● **EXERCISE REQUIREMENTS**
An exact transcription of all the records is required, minus the images.

Document images with source code:
BEGIN

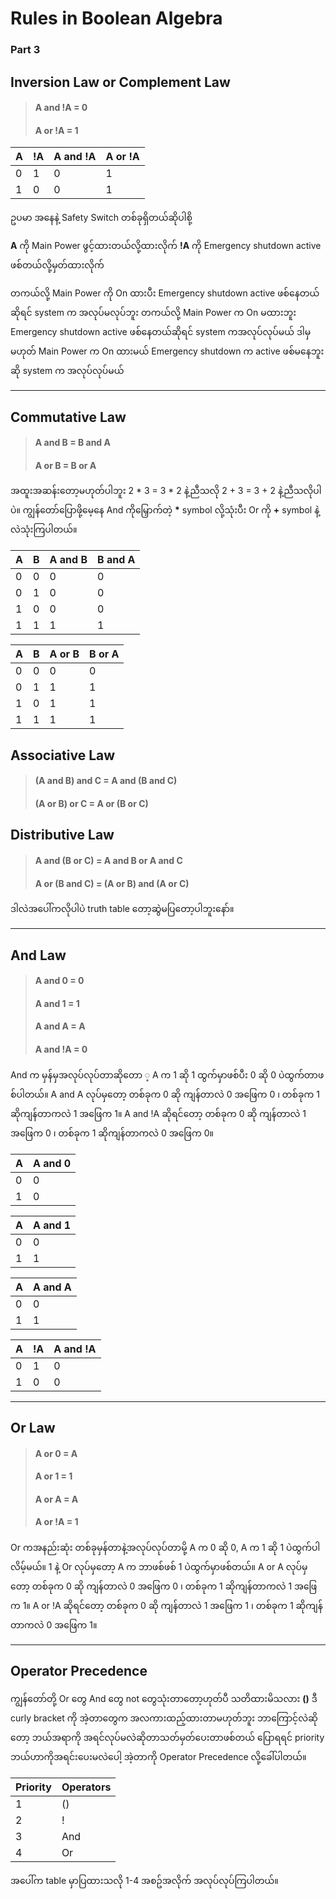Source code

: # Rules in Boolean Algebra 

### Part 3

##  Inversion Law or Complement Law

> #### A and !A = 0
> #### A or !A = 1

| A | !A | A and !A | A or !A |
| - | -- | ------   | ------  |
| 0 | 1  | 0        | 1       |
| 1 | 0  | 0        | 1       |

ဥပမာ အနေနဲ့  Safety Switch တစ်ခုရှိတယ်ဆိုပါစို့

**A** ကို Main Power ဖွင့်ထားတယ်လို့ထားလိုက်
**!A** ကို Emergency shutdown active ဖစ်တယ်လို့မှတ်ထားလိုက်

တကယ်လို့ Main Power ကို On ထားပီး Emergency shutdown active ဖစ်နေတယ်ဆိုရင် system က အလုပ်မလုပ်ဘူး
တကယ်လို့ Main Power က On မထားဘူး Emergency shutdown active ဖစ်နေတယ်ဆိုရင် system ကအလုပ်လုပ်မယ် ဒါမှမဟုတ်
Main Power က On ထားမယ်  Emergency shutdown က active ဖစ်မနေဘူးဆို system က အလုပ်လုပ်မယ်

---

##  Commutative Law

> #### A and B = B and A
> #### A or B = B or A

အထူးအဆန်းတော့မဟုတ်ပါဘူး 2 * 3 = 3 * 2 နဲ့ညီသလို 2 + 3 = 3 + 2 နဲ့ညီသလိုပါပဲ။
ကျွန်တော်ပြောဖို့မေ့နေ And ကိုမြှောက်တဲ့ **\*** symbol လို့သုံးပီး Or ကို **\+** symbol နဲ့လဲသုံးကြပါတယ်။

| A | B | A and B | B and A |
| - | - | -----   | -----   |
| 0 | 0 | 0       | 0       |
| 0 | 1 | 0       | 0       |
| 1 | 0 | 0       | 0       |
| 1 | 1 | 1       | 1       |

| A | B | A or B | B or A |
| - | - | -----  | -----  |
| 0 | 0 | 0      | 0      |
| 0 | 1 | 1      | 1      |
| 1 | 0 | 1      | 1      |
| 1 | 1 | 1      | 1      |


## Associative Law

> #### (A and B) and C = A and (B and C)
> #### (A or B) or C = A or (B or C)

## Distributive Law

> #### A and (B or C) = A and B or A and C
> #### A or (B and C) = (A or B) and (A or C)

ဒါလဲအပေါ်ကလိုပါပဲ truth table တော့ဆွဲမပြတော့ပါဘူးနော်။

---

## And Law

> #### A and 0 = 0
> #### A and 1 = 1
> #### A and A = A
> #### A and !A = 0

And က မှန်မှအလုပ်လုပ်တာဆိုတော ့ A က 1 ဆို 1 ထွက်မှာဖစ်ပီး 0 ဆို 0 ပဲထွက်တာဖစ်ပါတယ်။
A and A လုပ်မှတော့ တစ်ခုက 0 ဆို ကျန်တာလဲ 0 အဖြေက 0 ၊ တစ်ခုက 1 ဆိုကျန်တာကလဲ 1 အဖြေက 1။
A and !A ဆိုရင်တော့ တစ်ခုက 0 ဆို ကျန်တာလဲ 1 အဖြေက 0 ၊ တစ်ခုက 1 ဆိုကျန်တာကလဲ 0 အဖြေက 0။

| A | A and 0 |
| - | -----   |
| 0 | 0       |
| 1 | 0       |


| A | A and 1 |
| - | -----   |
| 0 | 0       |
| 1 | 1       |

| A | A and A |
| - | -----   |
| 0 | 0       |
| 1 | 1       |

| A | !A | A and !A |
| - | -- | ------   |
| 0 | 1  | 0        |
| 1 | 0  | 0        |


---

## Or Law

> #### A or 0 = A
> #### A or 1 = 1
> #### A or A = A
> #### A or !A = 1

Or ကအနည်းဆုံး တစ်ခုမှန်တာနဲ့အလုပ်လုပ်တာမို့ A က 0 ဆို 0, A က 1 ဆို 1 ပဲထွက်ပါလိမ့်မယ်။
1 နဲ့ Or လုပ်မှတော့ A က ဘာဖစ်ဖစ်  1 ပဲထွက်မှာဖစ်တယ်။
A or A လုပ်မှတော့ တစ်ခုက 0 ဆို ကျန်တာလဲ 0 အဖြေက 0 ၊ တစ်ခုက 1 ဆိုကျန်တာကလဲ 1 အဖြေက 1။
A or !A ဆိုရင်တော့ တစ်ခုက 0 ဆို ကျန်တာလဲ 1 အဖြေက 1 ၊ တစ်ခုက 1 ဆိုကျန်တာကလဲ 0 အဖြေက 1။

---

## Operator Precedence

ကျွန်တော်တို့ Or တွေ And တွေ not တွေသုံးတာတော့ဟုတ်ပီ သတိထားမိသလား **()** ဒီ curly bracket ကို အဲ့တာတွေက အလကားထည့်ထားတာမဟုတ်ဘူး ဘာကြောင့်လဲဆိုတော့ ဘယ်အရာကို အရင်လုပ်မလဲဆိုတာသတ်မှတ်ပေးတာဖစ်တယ် ပြောရရင် priority ဘယ်ဟာကိုအရင်းပေးမလဲပေါ့ အဲ့တာကို Operator Precedence လို့ခေါ်ပါတယ်။

| Priority | Operators |
| -------- | --------- |
| 1        | ()        | 
| 2        | !         | 
| 3        | And       |
| 4        | Or        | 

အပေါ်က table မှာပြထားသလို 1-4 အစဥ်အလိုက် အလုပ်လုပ်ကြပါတယ်။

END

● **TASK SOLUTION**
Source code

: # Rules in Boolean Algebra 

### Part 3

##  Inversion Law or Complement Law

> #### A and !A = 0
> #### A or !A = 1

| A | !A | A and !A | A or !A |
| - | -- | ------   | ------  |
| 0 | 1  | 0        | 1       |
| 1 | 0  | 0        | 1       |

ဥပမာ အနေနဲ့  Safety Switch တစ်ခုရှိတယ်ဆိုပါစို့

**A** ကို Main Power ဖွင့်ထားတယ်လို့ထားလိုက်
**!A** ကို Emergency shutdown active ဖစ်တယ်လို့မှတ်ထားလိုက်

တကယ်လို့ Main Power ကို On ထားပီး Emergency shutdown active ဖစ်နေတယ်ဆိုရင် system က အလုပ်မလုပ်ဘူး
တကယ်လို့ Main Power က On မထားဘူး Emergency shutdown active ဖစ်နေတယ်ဆိုရင် system ကအလုပ်လုပ်မယ် ဒါမှမဟုတ်
Main Power က On ထားမယ်  Emergency shutdown က active ဖစ်မနေဘူးဆို system က အလုပ်လုပ်မယ်

---

##  Commutative Law

> #### A and B = B and A
> #### A or B = B or A

အထူးအဆန်းတော့မဟုတ်ပါဘူး 2 * 3 = 3 * 2 နဲ့ညီသလို 2 + 3 = 3 + 2 နဲ့ညီသလိုပါပဲ။
ကျွန်တော်ပြောဖို့မေ့နေ And ကိုမြှောက်တဲ့ **\*** symbol လို့သုံးပီး Or ကို **\+** symbol နဲ့လဲသုံးကြပါတယ်။

| A | B | A and B | B and A |
| - | - | -----   | -----   |
| 0 | 0 | 0       | 0       |
| 0 | 1 | 0       | 0       |
| 1 | 0 | 0       | 0       |
| 1 | 1 | 1       | 1       |

| A | B | A or B | B or A |
| - | - | -----  | -----  |
| 0 | 0 | 0      | 0      |
| 0 | 1 | 1      | 1      |
| 1 | 0 | 1      | 1      |
| 1 | 1 | 1      | 1      |


## Associative Law

> #### (A and B) and C = A and (B and C)
> #### (A or B) or C = A or (B or C)

## Distributive Law

> #### A and (B or C) = A and B or A and C
> #### A or (B and C) = (A or B) and (A or C)

ဒါလဲအပေါ်ကလိုပါပဲ truth table တော့ဆွဲမပြတော့ပါဘူးနော်။

---

## And Law

> #### A and 0 = 0
> #### A and 1 = 1
> #### A and A = A
> #### A and !A = 0

And က မှန်မှအလုပ်လုပ်တာဆိုတော ့ A က 1 ဆို 1 ထွက်မှာဖစ်ပီး 0 ဆို 0 ပဲထွက်တာဖစ်ပါတယ်။
A and A လုပ်မှတော့ တစ်ခုက 0 ဆို ကျန်တာလဲ 0 အဖြေက 0 ၊ တစ်ခုက 1 ဆိုကျန်တာကလဲ 1 အဖြေက 1။
A and !A ဆိုရင်တော့ တစ်ခုက 0 ဆို ကျန်တာလဲ 1 အဖြေက 0 ၊ တစ်ခုက 1 ဆိုကျန်တာကလဲ 0 အဖြေက 0။

| A | A and 0 |
| - | -----   |
| 0 | 0       |
| 1 | 0       |


| A | A and 1 |
| - | -----   |
| 0 | 0       |
| 1 | 1       |

| A | A and A |
| - | -----   |
| 0 | 0       |
| 1 | 1       |

| A | !A | A and !A |
| - | -- | ------   |
| 0 | 1  | 0        |
| 1 | 0  | 0        |


---

## Or Law

> #### A or 0 = A
> #### A or 1 = 1
> #### A or A = A
> #### A or !A = 1

Or ကအနည်းဆုံး တစ်ခုမှန်တာနဲ့အလုပ်လုပ်တာမို့ A က 0 ဆို 0, A က 1 ဆို 1 ပဲထွက်ပါလိမ့်မယ်။
1 နဲ့ Or လုပ်မှတော့ A က ဘာဖစ်ဖစ်  1 ပဲထွက်မှာဖစ်တယ်။
A or A လုပ်မှတော့ တစ်ခုက 0 ဆို ကျန်တာလဲ 0 အဖြေက 0 ၊ တစ်ခုက 1 ဆိုကျန်တာကလဲ 1 အဖြေက 1။
A or !A ဆိုရင်တော့ တစ်ခုက 0 ဆို ကျန်တာလဲ 1 အဖြေက 1 ၊ တစ်ခုက 1 ဆိုကျန်တာကလဲ 0 အဖြေက 1။

---

## Operator Precedence

ကျွန်တော်တို့ Or တွေ And တွေ not တွေသုံးတာတော့ဟုတ်ပီ သတိထားမိသလား **()** ဒီ curly bracket ကို အဲ့တာတွေက အလကားထည့်ထားတာမဟုတ်ဘူး ဘာကြောင့်လဲဆိုတော့ ဘယ်အရာကို အရင်လုပ်မလဲဆိုတာသတ်မှတ်ပေးတာဖစ်တယ် ပြောရရင် priority ဘယ်ဟာကိုအရင်းပေးမလဲပေါ့ အဲ့တာကို Operator Precedence လို့ခေါ်ပါတယ်။

| Priority | Operators |
| -------- | --------- |
| 1        | ()        | 
| 2        | !         | 
| 3        | And       |
| 4        | Or        | 

အပေါ်က table မှာပြထားသလို 1-4 အစဥ်အလိုက် အလုပ်လုပ်ကြပါတယ်။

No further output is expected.